### [Exercise instructions]
Gather all lines with "current" from the records.

### [Stored data]
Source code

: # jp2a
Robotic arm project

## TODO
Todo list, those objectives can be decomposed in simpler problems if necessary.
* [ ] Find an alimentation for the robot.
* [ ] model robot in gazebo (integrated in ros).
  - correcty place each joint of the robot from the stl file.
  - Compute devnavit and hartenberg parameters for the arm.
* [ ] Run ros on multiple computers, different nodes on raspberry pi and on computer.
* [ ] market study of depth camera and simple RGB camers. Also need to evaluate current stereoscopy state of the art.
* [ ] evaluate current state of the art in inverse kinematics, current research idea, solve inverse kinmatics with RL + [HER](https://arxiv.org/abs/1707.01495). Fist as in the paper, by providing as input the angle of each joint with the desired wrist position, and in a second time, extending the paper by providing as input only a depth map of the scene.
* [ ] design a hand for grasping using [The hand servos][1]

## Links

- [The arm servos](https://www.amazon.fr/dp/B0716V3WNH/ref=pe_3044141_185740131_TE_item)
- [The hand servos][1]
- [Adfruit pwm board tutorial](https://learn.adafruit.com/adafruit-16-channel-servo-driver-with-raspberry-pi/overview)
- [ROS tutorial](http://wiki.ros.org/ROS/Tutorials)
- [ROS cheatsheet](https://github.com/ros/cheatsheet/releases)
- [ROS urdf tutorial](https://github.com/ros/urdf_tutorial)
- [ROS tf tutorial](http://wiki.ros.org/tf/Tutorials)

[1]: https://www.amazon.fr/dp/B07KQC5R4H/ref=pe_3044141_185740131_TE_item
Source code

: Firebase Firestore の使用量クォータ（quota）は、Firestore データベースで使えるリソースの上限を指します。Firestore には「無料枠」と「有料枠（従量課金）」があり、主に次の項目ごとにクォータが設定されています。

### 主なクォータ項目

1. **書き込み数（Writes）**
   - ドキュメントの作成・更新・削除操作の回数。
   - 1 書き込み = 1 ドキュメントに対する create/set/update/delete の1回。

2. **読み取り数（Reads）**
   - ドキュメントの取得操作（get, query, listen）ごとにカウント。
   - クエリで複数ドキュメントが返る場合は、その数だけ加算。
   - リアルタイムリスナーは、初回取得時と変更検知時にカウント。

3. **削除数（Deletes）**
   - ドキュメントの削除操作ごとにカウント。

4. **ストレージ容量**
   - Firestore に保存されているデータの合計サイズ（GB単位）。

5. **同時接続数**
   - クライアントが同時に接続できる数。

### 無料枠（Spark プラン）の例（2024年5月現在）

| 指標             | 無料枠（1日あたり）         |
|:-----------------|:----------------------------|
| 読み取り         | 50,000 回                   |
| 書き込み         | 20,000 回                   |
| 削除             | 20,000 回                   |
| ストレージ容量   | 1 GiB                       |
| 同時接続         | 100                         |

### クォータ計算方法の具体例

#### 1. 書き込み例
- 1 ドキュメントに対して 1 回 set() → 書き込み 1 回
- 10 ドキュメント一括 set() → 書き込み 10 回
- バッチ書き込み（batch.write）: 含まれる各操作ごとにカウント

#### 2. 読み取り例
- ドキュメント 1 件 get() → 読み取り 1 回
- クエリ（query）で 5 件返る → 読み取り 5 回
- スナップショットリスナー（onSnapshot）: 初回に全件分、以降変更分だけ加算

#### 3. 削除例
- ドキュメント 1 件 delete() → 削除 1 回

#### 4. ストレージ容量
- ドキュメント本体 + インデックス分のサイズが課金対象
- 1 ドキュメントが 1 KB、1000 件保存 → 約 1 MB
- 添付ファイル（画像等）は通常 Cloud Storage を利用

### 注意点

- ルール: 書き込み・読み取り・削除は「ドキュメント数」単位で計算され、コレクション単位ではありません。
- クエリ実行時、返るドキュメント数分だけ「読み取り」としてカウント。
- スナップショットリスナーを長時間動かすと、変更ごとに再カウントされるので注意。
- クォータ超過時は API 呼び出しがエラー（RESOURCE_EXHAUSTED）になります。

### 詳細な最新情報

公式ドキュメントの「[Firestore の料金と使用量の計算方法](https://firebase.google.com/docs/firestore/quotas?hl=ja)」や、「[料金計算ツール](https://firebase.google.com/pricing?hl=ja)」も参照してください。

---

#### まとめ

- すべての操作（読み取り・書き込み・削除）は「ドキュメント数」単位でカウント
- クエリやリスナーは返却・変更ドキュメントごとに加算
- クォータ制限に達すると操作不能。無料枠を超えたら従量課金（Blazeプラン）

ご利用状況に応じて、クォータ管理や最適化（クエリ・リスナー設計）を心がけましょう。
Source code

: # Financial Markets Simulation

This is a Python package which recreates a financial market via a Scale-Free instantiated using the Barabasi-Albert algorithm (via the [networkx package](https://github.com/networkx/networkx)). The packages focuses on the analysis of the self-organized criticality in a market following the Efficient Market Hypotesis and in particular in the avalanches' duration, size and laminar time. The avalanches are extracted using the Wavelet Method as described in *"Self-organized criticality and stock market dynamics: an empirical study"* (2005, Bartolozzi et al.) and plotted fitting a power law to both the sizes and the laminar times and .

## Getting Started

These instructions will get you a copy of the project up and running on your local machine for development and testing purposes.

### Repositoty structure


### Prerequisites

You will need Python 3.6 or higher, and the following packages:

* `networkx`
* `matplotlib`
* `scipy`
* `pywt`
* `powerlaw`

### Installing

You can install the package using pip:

### [Solution for this task]
* [ ] market study of depth camera and simple RGB camers. Also need to evaluate current stereoscopy state of the art.
* [ ] evaluate current state of the art in inverse kinematics, current research idea, solve inverse kinmatics with RL + [HER](https://arxiv.org/abs/1707.01495). Fist as in the paper, by providing as input the angle of each joint with the desired wrist position, and in a second time, extending the paper by providing as input only a depth map of the scene.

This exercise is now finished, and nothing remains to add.